Throughout the conference, several valuable data resources were repeatedly mentioned. These public datasets are enabling the current wave of AI applications in biology and chemistry:

Therapeutics Data Commons (TDC): A comprehensive collection of datasets for therapeutic applications, spanning from molecular properties to clinical outcomes.

PrimeKG: A holistic knowledge graph integrating 20 high-quality biomedical resources, describing over 17,000 diseases with more than 4 million relationships across biological scales.

BioSNAP: Diverse biomedical networks including protein-protein interactions, single-cell similarity networks, and drug-drug interactions.

Genome-wide Perturb-seq: Large-scale perturbation screens (K562 and RPE1 cell lines) enabling systematic study of gene function.

Sciplex3: Single-cell RNA-seq data for over 100 perturbations across multiple cell lines, with dose and time resolution - particularly valuable for training models on chemical perturbations.

Tahoe-100M: A massive dataset of 105 million single-cells across 60,000 conditions for cancer cell lines.

Philosophical Reflections

Beyond the technical talks, ICLR featured several thought-provoking discussions on AI, human intelligence, and psychology. These sessions grappled with fundamental questions about what we’re building and where it’s headed.

One recurring theme was the relationship between artificial and biological intelligence. As our AI systems become more capable, are they converging on similar computational strategies to human cognition, or discovering fundamentally alien approaches to problem-solving? The jury is still out, but the question itself reflects how far the field has come.

Another set of talks focused on AI safety and alignment, particularly “unlearning” techniques for removing harmful capabilities from trained models. As models become more powerful, ensuring they can’t be easily jailbroken to produce harmful outputs becomes increasingly critical. The technical approaches discussed ranged from improved training set filtering to post-hoc unlearning procedures, though no silver bullet has emerged.

Closing Thoughts

ICLR 2025 showcased a field in transition. The move from passive models to active agents, the increasing sophistication of multimodal integration, and the maturation of contrastive learning approaches all point toward AI systems that are more flexible, more powerful, and more practically useful than ever before.

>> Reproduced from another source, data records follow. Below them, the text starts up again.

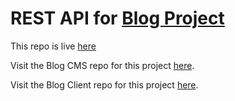 # REST API for [Blog Project](https://www.theodinproject.com/paths/full-stack-javascript/courses/nodejs/lessons/blog-api)

This repo is live [here](https://dovimaj-blog-api.herokuapp.com/)

Visit the Blog CMS repo for this project [here](https://github.com/DoviMaj/blog-cms/).

Visit the Blog Client repo for this project [here](https://github.com/DoviMaj/blog-client).
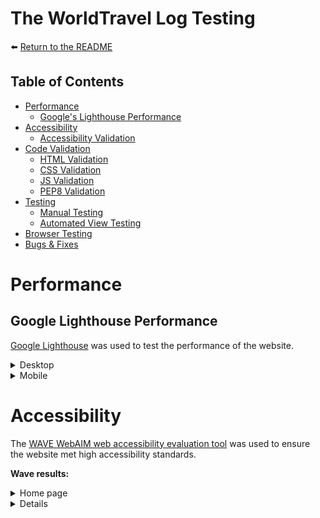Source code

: # The WorldTravel Log Testing

:arrow_left: [Return to the README](README.md)

## Table of Contents

- [Performance](#performance)
  - [Google's Lighthouse Performance](#googles-lighthouse-performance)
- [Accessibility](#accessibility)
  - [Accessibility Validation](#accessibility-validation)
- [Code Validation](#code-validation)
  - [HTML Validation](#html-validation)
  - [CSS Validation](#css-validation)
  - [JS Validation](#js-validation)
  - [PEP8 Validation](#pep8-validation)
- [Testing](#testing)
  - [Manual Testing](#manual-testing-bdd)
  - [Automated View Testing](#automated-view-testing)
- [Browser Testing](#browser-testing)
- [Bugs & Fixes](#bugs-and-fixes)

# Performance

## Google Lighthouse Performance

[Google Lighthouse](https://developer.chrome.com/docs/lighthouse/overview/) was used to test the performance of the website.

<details>
<summary>Desktop</summary>

- Home page

  <img src="static/media/docs/lighthouse_test_mainpage.png" width="60%">

- Entry Detail page

  <img src="static/media/docs/lighthouse_test_entrydetail.png" width="60%">

</details>

<details>
<summary>Mobile</summary>

- Home page

  <img src="static/media/docs/#.png" width="60%">

- Entry Detail page

  <img src="static/media/docs/#.png" width="60%">

</details>

# Accessibility

The [WAVE WebAIM web accessibility evaluation tool](https://wave.webaim.org/) was used to ensure the website met high accessibility standards.

**Wave results:**

<details>
<summary>Home page</summary>
<img src="static/media/docs/accessibility_test_wave.png" width="30%"><br><br>
</details>
<details>

# Code Validation

## HTML Validation

The [W3C Markup Validation Service](https://validator.w3.org/) was used to validate the HTML of the website.

**HTML results:**

The following pages where tested and no errors were detected on any of the pages.

<details>
<summary>Home page</summary>
<img src="static/media/docs/html_test_home.png" width="60%">
</details>
<details>
<summary>Log Entry Detail page</summary>
<img src="static/media/docs/html_test_entrydetail.png" width="60%">
</details>
<details>
<summary>Login page</summary>
<img src="static/media/docs/html_test_login.png" width="60%">
</details>
<details>
<summary>Sign Up page</summary>
<img src="static/media/docs/html_test_signup.png" width="60%">
</details>
<details>
<summary>Logout page</summary>
<img src="static/media/docs/html_test_logout.png" width="60%">
</details>
<details>
<details>
<summary>Add Logentry page</summary>
<img src="static/media/docs/html_test_addlogentry.png" width="60%">
</details>
<summary>Update Logentry page</summary>
<img src="static/media/docs/html_test_updatelogentry.png" width="60%">
</details>
<details>
<summary>Delete Logentry page</summary>
<img src="static/media/docs/html_test_deleteentry.png" width="60%">
</details>
<details>
<summary>User Entries page</summary>
<img src="static/media/docs/html_test_userentries.png" width="60%">
</details>
<details>
<summary>Countries page</summary>
<img src="static/media/docs/html_test_countries.png" width="60%">
</details>

## CSS Validation

The [W3C Jigsaw CSS Validation Service](https://jigsaw.w3.org/css-validator/) was used to validate the CSS of the website.

The testing of the `style.css` file resulted in the following outcome:

<img src="static/media/docs/css_test_cssfile.png" width="50%">

## JS Validation

[JSHint](https://jshint.com/) was used to validate the JavaScript/Jquery of the website.

## Python Code Validation

The python code was tested using the [CI Python Linter](https://pep8ci.herokuapp.com/).

**Python testing results Travellog App:**

<details>
<summary>models.py</summary>
<img src="static/media/docs/py_test_models.png" width="60%">
</details>
<details>
<summary>views.py</summary>
<img src="static/media/docs/py_test_views_travellog.png" width="60%">
</details>
<details>
<summary>forms.py</summary>
<img src="static/media/docs/py_test_form.png" width="60%">
</details>
<details>
<summary>urls.py</summary>
<img src="static/media/docs/py_test_urls_travellog.png" width="60%">
</details>
<details>
<summary>apps.py</summary>
<img src="static/media/docs/py_test_app.png" width="60%">
</details>
<details>
<summary>admin.py</summary>
<img src="static/media/docs/py_test_admin.png" width="60%">
</details>

**Python testing results of Worldtravels Files:**

<details>
<summary>views.py</summary>
<img src="static/media/docs/py_test_views_worldtravel.png" width="60%">
</details>
<details>
<summary>asgi.py</summary>
<img src="static/media/docs/py_test_asgi.png" width="60%">
</details>
<details>
<summary>wsgi.py</summary>
<img src="static/media/docs/py_test_wsgi.png" width="60%">
</details>
<details>
<summary>urls.py</summary>
<img src="static/media/docs/py_test_urls_worldtravel.png" width="60%">
</details>

# Testing

## Manual Testing

BDD, or Behaviour Driven Development, is the process used to test user stories in a non-technical way, allowing anyone to test the features of an app.

## Automated View Testing

https://github.com/useriasminna/italianissimo-booking-website/blob/main/booking/tests.py
https://www.valentinog.com/blog/testing-modelform/
https://developer.mozilla.org/en-US/docs/Learn/Server-side/Django/Testing
https://github.com/cloudinary/pycloudinary/blob/master/django_tests/test_cloudinaryField.py
https://stackoverflow.com/questions/26298821/django-testing-model-with-imagefield#26307916
https://cferreirasuazo.medium.com/lets-unit-test-django-forms-280704168d1b

**Travel Log Testing**

# Browser Testing

- Chrome
- Edge
- Safari
- Waterfox

# Bugs and Fixes

:arrow_left: [Return to the README](README.md)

Yet the conference also highlighted persistent challenges: the data quality bottleneck, the difficulty of proper evaluation, and the gap between impressive demos and production systems. The most successful applications will likely come from groups that can address both the algorithmic and the data generation sides of the equation.

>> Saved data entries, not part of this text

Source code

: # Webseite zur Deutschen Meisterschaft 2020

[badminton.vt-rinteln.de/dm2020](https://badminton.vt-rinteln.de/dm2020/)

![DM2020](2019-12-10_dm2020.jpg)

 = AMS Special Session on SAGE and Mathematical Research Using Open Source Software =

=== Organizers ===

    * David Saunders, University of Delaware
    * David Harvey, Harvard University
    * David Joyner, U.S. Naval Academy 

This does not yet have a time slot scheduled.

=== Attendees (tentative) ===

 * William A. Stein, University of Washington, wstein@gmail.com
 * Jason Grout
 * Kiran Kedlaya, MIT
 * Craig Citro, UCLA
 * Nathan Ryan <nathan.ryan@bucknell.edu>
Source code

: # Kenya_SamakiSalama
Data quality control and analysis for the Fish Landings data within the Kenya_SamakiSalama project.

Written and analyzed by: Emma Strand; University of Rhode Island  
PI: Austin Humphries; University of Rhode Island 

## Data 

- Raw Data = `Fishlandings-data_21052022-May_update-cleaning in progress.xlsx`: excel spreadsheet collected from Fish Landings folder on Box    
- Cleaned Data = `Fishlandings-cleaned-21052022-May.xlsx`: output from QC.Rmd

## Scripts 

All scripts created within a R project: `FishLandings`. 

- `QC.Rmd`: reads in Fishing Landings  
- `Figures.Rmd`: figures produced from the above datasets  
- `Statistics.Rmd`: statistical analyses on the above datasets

For computational biologists and drug discovery researchers, the message is clear: sophisticated AI tools are becoming increasingly accessible (you can run TxGemma on a single GPU!), but generating the right data to train and validate these tools remains the critical challenge. The next AlphaFold won’t come from a better architecture alone - it will require the next PDB.

Singapore provided an awesome setting for the conference: The city’s blend of natural beauty, cutting-edge architecture, and vibrant culture somehow felt fitting for a conference looking toward the future of technology. Between sessions, I could explore hawker centers with incredible Asian cuisine, walk through tropical gardens, or simply marvel at the engineering achievement that is Marina Bay Sands.

Signapore food

The field of deep learning continues to move at a breathtaking pace. If ICLR 2025 is any indication, the next few years should bring AI agents that can meaningfully accelerate scientific discovery - but only if we can match our computational architecture with new sophisticated experimental approaches to generating high-quality data at scale.

Looking forward to my next conference already - maybe ICLR 2026!